Without any alteration, retype the records that appear below.

-- INPUT MATERIAL follows --

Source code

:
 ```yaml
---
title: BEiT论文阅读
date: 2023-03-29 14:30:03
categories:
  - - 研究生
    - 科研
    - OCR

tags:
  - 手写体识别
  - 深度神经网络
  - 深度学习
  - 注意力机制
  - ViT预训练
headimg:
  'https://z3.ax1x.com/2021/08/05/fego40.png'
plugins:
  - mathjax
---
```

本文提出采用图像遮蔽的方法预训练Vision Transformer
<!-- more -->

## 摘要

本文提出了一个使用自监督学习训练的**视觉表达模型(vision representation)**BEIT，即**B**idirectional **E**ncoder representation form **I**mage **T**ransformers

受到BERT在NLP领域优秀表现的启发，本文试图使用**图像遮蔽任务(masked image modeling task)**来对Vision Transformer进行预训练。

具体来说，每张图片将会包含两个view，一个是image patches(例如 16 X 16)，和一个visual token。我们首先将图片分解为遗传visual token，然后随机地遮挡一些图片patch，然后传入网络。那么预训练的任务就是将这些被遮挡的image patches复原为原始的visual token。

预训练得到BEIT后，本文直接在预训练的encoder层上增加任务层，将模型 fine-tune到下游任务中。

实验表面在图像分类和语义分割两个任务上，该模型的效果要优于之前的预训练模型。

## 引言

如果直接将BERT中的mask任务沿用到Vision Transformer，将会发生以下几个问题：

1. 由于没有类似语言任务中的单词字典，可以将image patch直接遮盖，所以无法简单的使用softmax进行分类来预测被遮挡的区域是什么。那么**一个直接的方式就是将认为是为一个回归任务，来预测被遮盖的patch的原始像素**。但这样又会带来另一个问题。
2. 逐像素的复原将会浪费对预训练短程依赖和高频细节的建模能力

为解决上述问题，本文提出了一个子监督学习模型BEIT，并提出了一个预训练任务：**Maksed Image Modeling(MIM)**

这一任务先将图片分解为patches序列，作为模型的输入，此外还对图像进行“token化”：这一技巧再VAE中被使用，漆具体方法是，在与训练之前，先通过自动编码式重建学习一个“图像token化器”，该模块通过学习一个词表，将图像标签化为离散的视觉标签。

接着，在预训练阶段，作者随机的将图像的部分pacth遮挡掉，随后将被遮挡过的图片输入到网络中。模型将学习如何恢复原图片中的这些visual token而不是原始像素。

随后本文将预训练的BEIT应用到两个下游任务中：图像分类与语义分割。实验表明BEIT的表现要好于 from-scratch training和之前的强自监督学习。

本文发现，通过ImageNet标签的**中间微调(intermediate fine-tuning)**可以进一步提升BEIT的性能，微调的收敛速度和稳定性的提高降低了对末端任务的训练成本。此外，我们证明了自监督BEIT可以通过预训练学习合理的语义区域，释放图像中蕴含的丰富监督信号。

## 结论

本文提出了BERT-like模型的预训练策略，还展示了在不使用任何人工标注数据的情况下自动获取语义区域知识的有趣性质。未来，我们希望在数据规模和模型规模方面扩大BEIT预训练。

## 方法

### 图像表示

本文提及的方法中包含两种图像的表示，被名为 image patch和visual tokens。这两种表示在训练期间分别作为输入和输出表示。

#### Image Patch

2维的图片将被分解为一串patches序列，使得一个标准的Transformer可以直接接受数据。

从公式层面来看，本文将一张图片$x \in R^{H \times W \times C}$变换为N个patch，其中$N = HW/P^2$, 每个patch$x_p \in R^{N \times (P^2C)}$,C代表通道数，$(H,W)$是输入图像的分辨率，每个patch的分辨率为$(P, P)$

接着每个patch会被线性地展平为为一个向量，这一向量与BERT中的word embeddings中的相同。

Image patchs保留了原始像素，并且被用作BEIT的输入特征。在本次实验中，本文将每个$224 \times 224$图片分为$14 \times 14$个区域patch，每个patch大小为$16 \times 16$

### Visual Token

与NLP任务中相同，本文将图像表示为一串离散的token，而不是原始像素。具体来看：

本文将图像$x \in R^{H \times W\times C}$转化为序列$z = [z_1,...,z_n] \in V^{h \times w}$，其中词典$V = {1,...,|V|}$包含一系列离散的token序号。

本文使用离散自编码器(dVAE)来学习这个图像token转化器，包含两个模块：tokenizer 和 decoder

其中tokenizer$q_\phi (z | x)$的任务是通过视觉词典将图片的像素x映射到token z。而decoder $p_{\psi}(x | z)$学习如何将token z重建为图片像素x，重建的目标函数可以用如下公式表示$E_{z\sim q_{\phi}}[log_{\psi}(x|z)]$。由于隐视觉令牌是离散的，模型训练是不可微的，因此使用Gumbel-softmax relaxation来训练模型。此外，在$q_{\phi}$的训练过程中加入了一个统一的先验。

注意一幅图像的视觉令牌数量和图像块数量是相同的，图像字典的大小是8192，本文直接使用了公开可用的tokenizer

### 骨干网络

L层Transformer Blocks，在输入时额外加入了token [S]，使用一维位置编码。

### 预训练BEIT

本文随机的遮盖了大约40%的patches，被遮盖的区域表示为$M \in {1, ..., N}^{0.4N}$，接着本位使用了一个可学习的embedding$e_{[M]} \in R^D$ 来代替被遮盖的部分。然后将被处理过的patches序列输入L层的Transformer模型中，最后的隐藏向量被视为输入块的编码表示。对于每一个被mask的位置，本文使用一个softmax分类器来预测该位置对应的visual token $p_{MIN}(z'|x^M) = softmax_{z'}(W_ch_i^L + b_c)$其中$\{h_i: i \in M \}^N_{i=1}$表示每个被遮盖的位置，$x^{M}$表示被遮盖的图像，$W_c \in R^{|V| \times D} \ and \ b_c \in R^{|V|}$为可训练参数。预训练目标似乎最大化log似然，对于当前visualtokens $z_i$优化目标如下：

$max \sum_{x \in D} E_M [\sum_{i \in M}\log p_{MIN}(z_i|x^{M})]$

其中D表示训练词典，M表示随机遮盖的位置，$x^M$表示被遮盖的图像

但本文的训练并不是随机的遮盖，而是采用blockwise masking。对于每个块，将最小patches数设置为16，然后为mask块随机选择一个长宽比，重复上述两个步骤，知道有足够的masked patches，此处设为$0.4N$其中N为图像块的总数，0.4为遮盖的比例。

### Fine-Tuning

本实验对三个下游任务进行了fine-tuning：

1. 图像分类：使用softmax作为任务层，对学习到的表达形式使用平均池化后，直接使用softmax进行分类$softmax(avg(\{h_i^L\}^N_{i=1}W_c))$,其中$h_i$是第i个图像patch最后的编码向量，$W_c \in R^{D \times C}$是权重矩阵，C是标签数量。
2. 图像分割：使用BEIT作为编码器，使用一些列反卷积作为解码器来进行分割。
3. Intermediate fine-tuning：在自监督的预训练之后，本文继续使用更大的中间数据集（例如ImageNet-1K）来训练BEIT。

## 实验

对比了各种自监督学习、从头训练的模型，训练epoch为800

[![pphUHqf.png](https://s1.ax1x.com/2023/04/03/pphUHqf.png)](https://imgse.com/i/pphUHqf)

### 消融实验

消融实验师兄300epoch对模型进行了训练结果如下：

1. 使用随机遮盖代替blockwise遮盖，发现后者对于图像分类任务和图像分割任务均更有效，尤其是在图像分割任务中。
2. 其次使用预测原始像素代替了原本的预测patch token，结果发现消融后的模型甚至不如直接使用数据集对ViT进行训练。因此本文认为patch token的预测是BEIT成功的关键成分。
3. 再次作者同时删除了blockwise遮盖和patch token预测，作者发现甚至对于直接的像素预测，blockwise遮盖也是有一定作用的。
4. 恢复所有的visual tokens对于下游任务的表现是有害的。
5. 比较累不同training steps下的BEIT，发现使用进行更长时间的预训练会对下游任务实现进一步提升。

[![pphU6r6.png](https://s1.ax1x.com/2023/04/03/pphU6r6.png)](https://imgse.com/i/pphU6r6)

-- INPUT MATERIAL concluded --

__FINAL ANSWER__:
Source code

:
 ```yaml
---
title: BEiT论文阅读
date: 2023-03-29 14:30:03
categories:
  - - 研究生
    - 科研
    - OCR

tags:
  - 手写体识别
  - 深度神经网络
  - 深度学习
  - 注意力机制
  - ViT预训练
headimg:
  'https://z3.ax1x.com/2021/08/05/fego40.png'
plugins:
  - mathjax
---
```

本文提出采用图像遮蔽的方法预训练Vision Transformer
<!-- more -->

## 摘要

本文提出了一个使用自监督学习训练的**视觉表达模型(vision representation)**BEIT，即**B**idirectional **E**ncoder representation form **I**mage **T**ransformers

受到BERT在NLP领域优秀表现的启发，本文试图使用**图像遮蔽任务(masked image modeling task)**来对Vision Transformer进行预训练。

具体来说，每张图片将会包含两个view，一个是image patches(例如 16 X 16)，和一个visual token。我们首先将图片分解为遗传visual token，然后随机地遮挡一些图片patch，然后传入网络。那么预训练的任务就是将这些被遮挡的image patches复原为原始的visual token。

预训练得到BEIT后，本文直接在预训练的encoder层上增加任务层，将模型 fine-tune到下游任务中。

实验表面在图像分类和语义分割两个任务上，该模型的效果要优于之前的预训练模型。

## 引言

如果直接将BERT中的mask任务沿用到Vision Transformer，将会发生以下几个问题：

1. 由于没有类似语言任务中的单词字典，可以将image patch直接遮盖，所以无法简单的使用softmax进行分类来预测被遮挡的区域是什么。那么**一个直接的方式就是将认为是为一个回归任务，来预测被遮盖的patch的原始像素**。但这样又会带来另一个问题。
2. 逐像素的复原将会浪费对预训练短程依赖和高频细节的建模能力

为解决上述问题，本文提出了一个子监督学习模型BEIT，并提出了一个预训练任务：**Maksed Image Modeling(MIM)**

这一任务先将图片分解为patches序列，作为模型的输入，此外还对图像进行“token化”：这一技巧再VAE中被使用，漆具体方法是，在与训练之前，先通过自动编码式重建学习一个“图像token化器”，该模块通过学习一个词表，将图像标签化为离散的视觉标签。

接着，在预训练阶段，作者随机的将图像的部分pacth遮挡掉，随后将被遮挡过的图片输入到网络中。模型将学习如何恢复原图片中的这些visual token而不是原始像素。

随后本文将预训练的BEIT应用到两个下游任务中：图像分类与语义分割。实验表明BEIT的表现要好于 from-scratch training和之前的强自监督学习。

本文发现，通过ImageNet标签的**中间微调(intermediate fine-tuning)**可以进一步提升BEIT的性能，微调的收敛速度和稳定性的提高降低了对末端任务的训练成本。此外，我们证明了自监督BEIT可以通过预训练学习合理的语义区域，释放图像中蕴含的丰富监督信号。

## 结论

本文提出了BERT-like模型的预训练策略，还展示了在不使用任何人工标注数据的情况下自动获取语义区域知识的有趣性质。未来，我们希望在数据规模和模型规模方面扩大BEIT预训练。

## 方法

### 图像表示

本文提及的方法中包含两种图像的表示，被名为 image patch和visual tokens。这两种表示在训练期间分别作为输入和输出表示。

#### Image Patch

2维的图片将被分解为一串patches序列，使得一个标准的Transformer可以直接接受数据。

从公式层面来看，本文将一张图片$x \in R^{H \times W \times C}$变换为N个patch，其中$N = HW/P^2$, 每个patch$x_p \in R^{N \times (P^2C)}$,C代表通道数，$(H,W)$是输入图像的分辨率，每个patch的分辨率为$(P, P)$

接着每个patch会被线性地展平为为一个向量，这一向量与BERT中的word embeddings中的相同。

Image patchs保留了原始像素，并且被用作BEIT的输入特征。在本次实验中，本文将每个$224 \times 224$图片分为$14 \times 14$个区域patch，每个patch大小为$16 \times 16$

### Visual Token

与NLP任务中相同，本文将图像表示为一串离散的token，而不是原始像素。具体来看：

本文将图像$x \in R^{H \times W\times C}$转化为序列$z = [z_1,...,z_n] \in V^{h \times w}$，其中词典$V = {1,...,|V|}$包含一系列离散的token序号。

本文使用离散自编码器(dVAE)来学习这个图像token转化器，包含两个模块：tokenizer 和 decoder

其中tokenizer$q_\phi (z | x)$的任务是通过视觉词典将图片的像素x映射到token z。而decoder $p_{\psi}(x | z)$学习如何将token z重建为图片像素x，重建的目标函数可以用如下公式表示$E_{z\sim q_{\phi}}[log_{\psi}(x|z)]$。由于隐视觉令牌是离散的，模型训练是不可微的，因此使用Gumbel-softmax relaxation来训练模型。此外，在$q_{\phi}$的训练过程中加入了一个统一的先验。

注意一幅图像的视觉令牌数量和图像块数量是相同的，图像字典的大小是8192，本文直接使用了公开可用的tokenizer

### 骨干网络

L层Transformer Blocks，在输入时额外加入了token [S]，使用一维位置编码。

### 预训练BEIT

本文随机的遮盖了大约40%的patches，被遮盖的区域表示为$M \in {1, ..., N}^{0.4N}$，接着本位使用了一个可学习的embedding$e_{[M]} \in R^D$ 来代替被遮盖的部分。然后将被处理过的patches序列输入L层的Transformer模型中，最后的隐藏向量被视为输入块的编码表示。对于每一个被mask的位置，本文使用一个softmax分类器来预测该位置对应的visual token $p_{MIN}(z'|x^M) = softmax_{z'}(W_ch_i^L + b_c)$其中$\{h_i: i \in M \}^N_{i=1}$表示每个被遮盖的位置，$x^{M}$表示被遮盖的图像，$W_c \in R^{|V| \times D} \ and \ b_c \in R^{|V|}$为可训练参数。预训练目标似乎最大化log似然，对于当前visualtokens $z_i$优化目标如下：

$max \sum_{x \in D} E_M [\sum_{i \in M}\log p_{MIN}(z_i|x^{M})]$

其中D表示训练词典，M表示随机遮盖的位置，$x^M$表示被遮盖的图像

但本文的训练并不是随机的遮盖，而是采用blockwise masking。对于每个块，将最小patches数设置为16，然后为mask块随机选择一个长宽比，重复上述两个步骤，知道有足够的masked patches，此处设为$0.4N$其中N为图像块的总数，0.4为遮盖的比例。

### Fine-Tuning

本实验对三个下游任务进行了fine-tuning：

1. 图像分类：使用softmax作为任务层，对学习到的表达形式使用平均池化后，直接使用softmax进行分类$softmax(avg(\{h_i^L\}^N_{i=1}W_c))$,其中$h_i$是第i个图像patch最后的编码向量，$W_c \in R^{D \times C}$是权重矩阵，C是标签数量。
2. 图像分割：使用BEIT作为编码器，使用一些列反卷积作为解码器来进行分割。
3. Intermediate fine-tuning：在自监督的预训练之后，本文继续使用更大的中间数据集（例如ImageNet-1K）来训练BEIT。

## 实验

对比了各种自监督学习、从头训练的模型，训练epoch为800

[![pphUHqf.png](https://s1.ax1x.com/2023/04/03/pphUHqf.png)](https://imgse.com/i/pphUHqf)

### 消融实验

消融实验师兄300epoch对模型进行了训练结果如下：

1. 使用随机遮盖代替blockwise遮盖，发现后者对于图像分类任务和图像分割任务均更有效，尤其是在图像分割任务中。
2. 其次使用预测原始像素代替了原本的预测patch token，结果发现消融后的模型甚至不如直接使用数据集对ViT进行训练。因此本文认为patch token的预测是BEIT成功的关键成分。
3. 再次作者同时删除了blockwise遮盖和patch token预测，作者发现甚至对于直接的像素预测，blockwise遮盖也是有一定作用的。
4. 恢复所有的visual tokens对于下游任务的表现是有害的。
5. 比较累不同training steps下的BEIT，发现使用进行更长时间的预训练会对下游任务实现进一步提升。

[![pphU6r6.png](https://s1.ax1x.com/2023/04/03/pphU6r6.png)](https://imgse.com/i/pphU6r6)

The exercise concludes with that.